President Bush signed a new housing bill on July 30, 2008, that raises the amount of money seniors can borrow on reverse mortgages, and lowers the cost of attaining that cash. Although this bill is, for the most part, a move in the right direction, seniors still need to be cautious when spending their home equities.

Below, the effects of the new law on reverse home mortgages are explained.

• Borrowing Limits
Most reverse mortgage loans are Home Equity Conversion Mortgages, or HECM reverse mortgages, which are backed by the Federal Housing Administration. The FHA limits the amount seniors can borrow with a HECM reverse mortgage, which previously ranged from $200,160 to $362,790, depending on the area in which the senior lived. The new housing law, which will take approximately 60 to 90 days to implement, creates a single national loan limit of $417,000. This amount can increase to as much as $625,500 in areas that have a high cost-of-living.

• Reverse Mortgage Fees
The origination fees lenders were able to charge were limited at 2% of the property’s value or the county lending limit, whichever figure is lower. The new housing bill reduced the maximum reverse mortgage fees to 2% on up to a $200,000 limit of the property’s value and 1% on the balance thereafter, with a cap of $6,000.
Tip: Some lenders charge even less than the maximum, so be smart, shop around, and negotiate on the fees charged. Also, bargain on closing costs, service fees, mortgage insurance premiums, and interest rates. There are many lenders in the current reverse mortgage market, so seniors should put themselves in the driver’s seat.

• Sales Pitches
Many borrowers reported that their potential lenders attempted to require them to purchase additional financial products like annuities and long-term insurance. The new housing bill prohibits lenders from requiring the purchase of annuities and other financial products.

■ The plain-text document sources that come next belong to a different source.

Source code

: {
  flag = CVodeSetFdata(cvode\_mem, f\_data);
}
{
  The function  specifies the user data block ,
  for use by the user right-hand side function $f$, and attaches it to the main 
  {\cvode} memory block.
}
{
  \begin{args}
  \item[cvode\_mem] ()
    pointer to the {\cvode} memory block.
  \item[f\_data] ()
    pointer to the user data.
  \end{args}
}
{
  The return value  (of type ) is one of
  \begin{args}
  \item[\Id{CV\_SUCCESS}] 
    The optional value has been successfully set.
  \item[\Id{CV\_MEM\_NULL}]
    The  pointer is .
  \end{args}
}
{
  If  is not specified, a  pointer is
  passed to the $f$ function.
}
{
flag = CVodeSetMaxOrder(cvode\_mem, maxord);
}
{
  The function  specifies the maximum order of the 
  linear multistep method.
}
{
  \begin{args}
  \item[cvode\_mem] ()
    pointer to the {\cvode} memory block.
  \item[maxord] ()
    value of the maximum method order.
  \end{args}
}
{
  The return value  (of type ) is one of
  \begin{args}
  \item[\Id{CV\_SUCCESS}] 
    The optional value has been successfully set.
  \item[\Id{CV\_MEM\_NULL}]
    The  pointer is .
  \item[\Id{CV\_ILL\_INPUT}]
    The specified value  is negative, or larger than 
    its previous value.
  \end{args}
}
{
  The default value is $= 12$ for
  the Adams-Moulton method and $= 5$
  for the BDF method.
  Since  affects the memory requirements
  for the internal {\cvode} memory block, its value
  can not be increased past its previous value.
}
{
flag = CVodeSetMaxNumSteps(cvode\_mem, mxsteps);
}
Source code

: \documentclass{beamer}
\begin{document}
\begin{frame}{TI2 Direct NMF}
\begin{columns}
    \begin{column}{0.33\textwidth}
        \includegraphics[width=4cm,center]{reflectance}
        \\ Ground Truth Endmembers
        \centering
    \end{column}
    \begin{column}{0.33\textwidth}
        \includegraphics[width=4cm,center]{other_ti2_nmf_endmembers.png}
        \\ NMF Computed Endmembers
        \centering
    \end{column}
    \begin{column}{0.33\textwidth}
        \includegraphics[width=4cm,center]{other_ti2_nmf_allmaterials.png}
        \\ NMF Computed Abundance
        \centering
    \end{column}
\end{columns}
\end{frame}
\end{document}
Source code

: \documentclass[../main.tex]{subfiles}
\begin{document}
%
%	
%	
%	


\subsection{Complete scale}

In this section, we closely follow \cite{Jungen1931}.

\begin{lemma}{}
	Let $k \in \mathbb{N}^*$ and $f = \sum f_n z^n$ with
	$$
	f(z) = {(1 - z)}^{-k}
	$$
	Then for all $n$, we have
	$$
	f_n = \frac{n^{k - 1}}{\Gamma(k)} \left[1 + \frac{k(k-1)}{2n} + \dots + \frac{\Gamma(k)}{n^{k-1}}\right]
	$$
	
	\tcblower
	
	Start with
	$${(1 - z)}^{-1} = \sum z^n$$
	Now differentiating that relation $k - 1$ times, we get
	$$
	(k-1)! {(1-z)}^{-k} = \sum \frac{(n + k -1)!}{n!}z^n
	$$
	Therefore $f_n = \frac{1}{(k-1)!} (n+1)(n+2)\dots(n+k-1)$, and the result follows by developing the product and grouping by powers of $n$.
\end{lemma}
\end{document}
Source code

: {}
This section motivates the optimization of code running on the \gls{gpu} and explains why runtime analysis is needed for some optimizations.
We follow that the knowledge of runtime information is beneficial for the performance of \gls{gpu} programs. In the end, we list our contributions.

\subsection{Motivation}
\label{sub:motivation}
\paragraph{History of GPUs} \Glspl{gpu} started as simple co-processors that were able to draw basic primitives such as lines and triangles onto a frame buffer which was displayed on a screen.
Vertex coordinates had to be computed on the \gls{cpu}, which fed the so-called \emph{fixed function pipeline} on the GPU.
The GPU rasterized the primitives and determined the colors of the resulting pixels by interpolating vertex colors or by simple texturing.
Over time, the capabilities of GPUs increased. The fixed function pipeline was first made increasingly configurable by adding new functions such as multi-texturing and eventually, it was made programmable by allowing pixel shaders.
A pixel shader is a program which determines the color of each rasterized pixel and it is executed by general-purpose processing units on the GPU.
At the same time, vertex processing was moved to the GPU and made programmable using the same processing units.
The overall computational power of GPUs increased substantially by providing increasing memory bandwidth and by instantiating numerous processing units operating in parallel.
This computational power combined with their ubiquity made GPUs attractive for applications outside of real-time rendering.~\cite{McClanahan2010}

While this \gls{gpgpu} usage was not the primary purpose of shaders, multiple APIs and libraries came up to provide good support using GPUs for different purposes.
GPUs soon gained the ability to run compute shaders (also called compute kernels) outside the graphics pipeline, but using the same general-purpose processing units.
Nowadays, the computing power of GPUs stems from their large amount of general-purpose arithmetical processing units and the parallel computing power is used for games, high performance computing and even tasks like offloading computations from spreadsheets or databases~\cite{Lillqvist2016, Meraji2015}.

President Bush’s approval of this new bill reinforces the important advantages the reverse mortgage industry offers to senior homeowners. Although the stricter enforcements the bill provides are positive steps, not just for the reverse mortgage market, but also for the housing market in general, the bill also serves as a reminder to senior homeowners to do their research and tread cautiously before embarking on any new financial obligation.